How to complete this task: Without the pictures, reproduce the records that follow exactly.

Records:

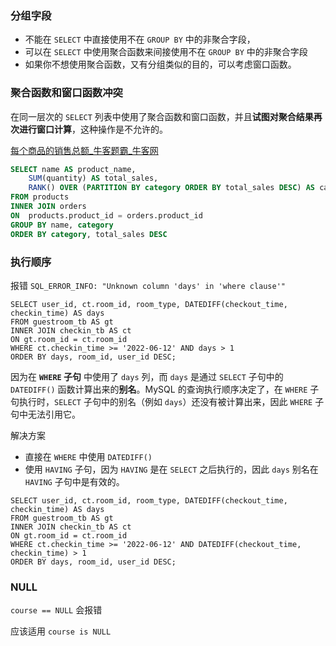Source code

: ### 分组字段

- 不能在 `SELECT` 中直接使用不在 `GROUP BY` 中的非聚合字段，
- 可以在 `SELECT` 中使用聚合函数来间接使用不在 `GROUP BY` 中的非聚合字段
- 如果你不想使用聚合函数，又有分组类似的目的，可以考虑窗口函数。





### 聚合函数和窗口函数冲突

在同一层次的 `SELECT` 列表中使用了聚合函数和窗口函数，并且**试图对聚合结果再次进行窗口计算**，这种操作是不允许的。

[每个商品的销售总额_牛客题霸_牛客网](https://www.nowcoder.com/practice/6d796e885ee44a9cb599f47b16a02ea4?tpId=375&tqId=10824294&ru=/exam/oj&qru=/ta/sql-big-write/question-ranking&sourceUrl=%2Fexam%2Foj%3FquestionJobId%3D10%26subTabName%3Donline_coding_page)

```sql
SELECT name AS product_name, 
    SUM(quantity) AS total_sales,
    RANK() OVER (PARTITION BY category ORDER BY total_sales DESC) AS category_rank
FROM products
INNER JOIN orders 
ON  products.product_id = orders.product_id
GROUP BY name, category
ORDER BY category, total_sales DESC
```





### 执行顺序

报错 `SQL_ERROR_INFO: "Unknown column 'days' in 'where clause'"`

```
SELECT user_id, ct.room_id, room_type, DATEDIFF(checkout_time, checkin_time) AS days
FROM guestroom_tb AS gt
INNER JOIN checkin_tb AS ct
ON gt.room_id = ct.room_id
WHERE ct.checkin_time >= '2022-06-12' AND days > 1
ORDER BY days, room_id, user_id DESC;
```

因为在 **`WHERE` 子句** 中使用了 `days` 列，而 `days` 是通过 `SELECT` 子句中的 `DATEDIFF()` 函数计算出来的**别名**。MySQL 的查询执行顺序决定了，在 `WHERE` 子句执行时，`SELECT` 子句中的别名（例如 `days`）还没有被计算出来，因此 `WHERE` 子句中无法引用它。





解决方案

- 直接在 `WHERE` 中使用 `DATEDIFF()` 
- 使用 `HAVING` 子句，因为 `HAVING` 是在 `SELECT` 之后执行的，因此 `days` 别名在 `HAVING` 子句中是有效的。

```
SELECT user_id, ct.room_id, room_type, DATEDIFF(checkout_time, checkin_time) AS days
FROM guestroom_tb AS gt
INNER JOIN checkin_tb AS ct
ON gt.room_id = ct.room_id
WHERE ct.checkin_time >= '2022-06-12' AND DATEDIFF(checkout_time, checkin_time) > 1
ORDER BY days, room_id, user_id DESC;
```





### NULL

`course == NULL`  会报错 

应该适用 `course is NULL`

Completed task:
Source code

: ### 分组字段

- 不能在 `SELECT` 中直接使用不在 `GROUP BY` 中的非聚合字段，
- 可以在 `SELECT` 中使用聚合函数来间接使用不在 `GROUP BY` 中的非聚合字段
- 如果你不想使用聚合函数，又有分组类似的目的，可以考虑窗口函数。





### 聚合函数和窗口函数冲突

在同一层次的 `SELECT` 列表中使用了聚合函数和窗口函数，并且**试图对聚合结果再次进行窗口计算**，这种操作是不允许的。

[每个商品的销售总额_牛客题霸_牛客网](https://www.nowcoder.com/practice/6d796e885ee44a9cb599f47b16a02ea4?tpId=375&tqId=10824294&ru=/exam/oj&qru=/ta/sql-big-write/question-ranking&sourceUrl=%2Fexam%2Foj%3FquestionJobId%3D10%26subTabName%3Donline_coding_page)

```sql
SELECT name AS product_name, 
    SUM(quantity) AS total_sales,
    RANK() OVER (PARTITION BY category ORDER BY total_sales DESC) AS category_rank
FROM products
INNER JOIN orders 
ON  products.product_id = orders.product_id
GROUP BY name, category
ORDER BY category, total_sales DESC
```





### 执行顺序

报错 `SQL_ERROR_INFO: "Unknown column 'days' in 'where clause'"`

```
SELECT user_id, ct.room_id, room_type, DATEDIFF(checkout_time, checkin_time) AS days
FROM guestroom_tb AS gt
INNER JOIN checkin_tb AS ct
ON gt.room_id = ct.room_id
WHERE ct.checkin_time >= '2022-06-12' AND days > 1
ORDER BY days, room_id, user_id DESC;
```

因为在 **`WHERE` 子句** 中使用了 `days` 列，而 `days` 是通过 `SELECT` 子句中的 `DATEDIFF()` 函数计算出来的**别名**。MySQL 的查询执行顺序决定了，在 `WHERE` 子句执行时，`SELECT` 子句中的别名（例如 `days`）还没有被计算出来，因此 `WHERE` 子句中无法引用它。





解决方案

- 直接在 `WHERE` 中使用 `DATEDIFF()` 
- 使用 `HAVING` 子句，因为 `HAVING` 是在 `SELECT` 之后执行的，因此 `days` 别名在 `HAVING` 子句中是有效的。

```
SELECT user_id, ct.room_id, room_type, DATEDIFF(checkout_time, checkin_time) AS days
FROM guestroom_tb AS gt
INNER JOIN checkin_tb AS ct
ON gt.room_id = ct.room_id
WHERE ct.checkin_time >= '2022-06-12' AND DATEDIFF(checkout_time, checkin_time) > 1
ORDER BY days, room_id, user_id DESC;
```





### NULL

`course == NULL`  会报错 

应该适用 `course is NULL`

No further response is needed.